Di manakah Pura Pakualaman?
Terletak di kawasan Kota Yogyakarta, lebih tepatnya di Kelurahan Purwokinanti dan sebagian masuk wilayah Kalurahan Gunungketur, Kecamatan Pakualaman, membuat lokasi Pura Pakualaman tidak berjarak terlalu jauh dengan Kraton Ngayogyakarta (sekitar 2 km). Selain itu, cakupan area Pakualama cukup luas, yaitu 54.238 m2.
Apa yang membuatnya unik?
Pertama, berbeda dengan Kraton Ngayogyakarta yang menghadap ke arah utara atau ke Gunung Merapi, Pura Pakualaman menghadap arah sebaliknya, yaitu selatan.
Kedua, memiliki ritual adat Labuhan tiga gunungan sebagai bentuk rasa syukur kepada Tuhan YME. Ritual ini dilakukan setiap 10 Sura di Pantai Glagah.
Ketiga, memiliki corak batik khas Pura Pakualaman yang tentunya berbeda dengan batik Kraton maupun daerah lainnya. Corak batik khas ini terinspirasi dari naskah manuskrip karya raja-raja Pakualaman.

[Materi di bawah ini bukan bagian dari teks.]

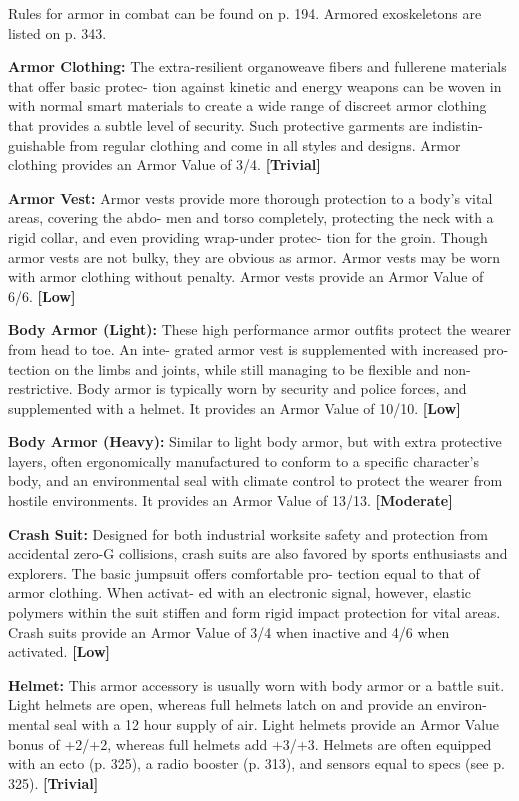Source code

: Rules for armor in combat can be found on p. 194. 
Armored exoskeletons are listed on p. 343.

\textbf{Armor Clothing:} The extra-resilient organoweave 
fibers and fullerene materials that offer basic protec-
tion against kinetic and energy weapons can be woven 
in with normal smart materials to create a wide range 
of discreet armor clothing that provides a subtle level 
of security. Such protective garments are indistin-
guishable from regular clothing and come in all styles 
and designs. Armor clothing provides an Armor Value 
of 3/4. \textbf{[Trivial]}

\textbf{Armor Vest:} Armor vests provide more thorough 
protection to a body's vital areas, covering the abdo-
men and torso completely, protecting the neck with a 
rigid collar, and even providing wrap-under protec-
tion for the groin. Though armor vests are not bulky, 
they are obvious as armor. Armor vests may be worn 
with armor clothing without penalty. Armor vests 
provide an Armor Value of 6/6. \textbf{[Low]}

\textbf{Body Armor (Light):} These high performance armor 
outfits protect the wearer from head to toe. An inte-
grated armor vest is supplemented with increased pro-
tection on the limbs and joints, while still managing to 
be flexible and non-restrictive. Body armor is typically 
worn by security and police forces, and supplemented 
with a helmet. It provides an Armor Value of 10/10. 
\textbf{[Low]}

\textbf{Body Armor (Heavy):} Similar to light body armor, 
but with extra protective layers, often ergonomically 
manufactured to conform to a specific  character's 
body, and an environmental seal with climate control 
to protect the wearer from hostile environments. It 
provides an Armor Value of 13/13. \textbf{[Moderate]}

\textbf{Crash Suit:} Designed for both industrial worksite 
safety and protection from accidental zero-G collisions, 
crash suits are also favored by sports enthusiasts and 
explorers. The basic jumpsuit offers comfortable pro-
tection equal to that of armor clothing. When activat-
ed with an electronic signal, however, elastic polymers 
within the suit stiffen and form rigid impact protection 
for vital areas. Crash suits provide an Armor Value of 
3/4 when inactive and 4/6 when activated. \textbf{[Low]}

\textbf{Helmet:} This armor accessory is usually worn with 
body armor or a battle suit. Light helmets are open, 
whereas full helmets latch on and provide an environ-
mental seal with a 12 hour supply of air. Light helmets 
provide an Armor Value bonus of +2/+2, whereas full 
helmets add +3/+3. Helmets are often equipped with 
an ecto (p. 325), a radio booster (p. 313), and sensors 
equal to specs (see p. 325). \textbf{[Trivial]}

Keempat, memiliki total 251 manuskrip, buku cetak yang dibuat kisaran tahun 1900-1950, dan baru-baru ini ditemukan manuskrip Alquran kuno di Masjid Besar Pakualaman dengan terjemahan aksara Jawa (pegon) yang diperkirakan telah berusia ratusan tahun.
Apa yang akan kamu lihat?
Bagian dalam: Arsitektur pura meliputi seni bangunan dengan desain ukiran khas Yogyakarta yang didominasi warna putih hijau. Nilai seni dan sejarah tinggi yang tertuang pada keseluruhan bangunan membuatnya dimasukkan dalam cagar budaya Yogyakarta. Koleksi kereta kuda dan mobil raja-raja Pakualaman serta benda-benda bersejarah yang tersimpan dalam museum di dalam pura juga tidak kalah menarik.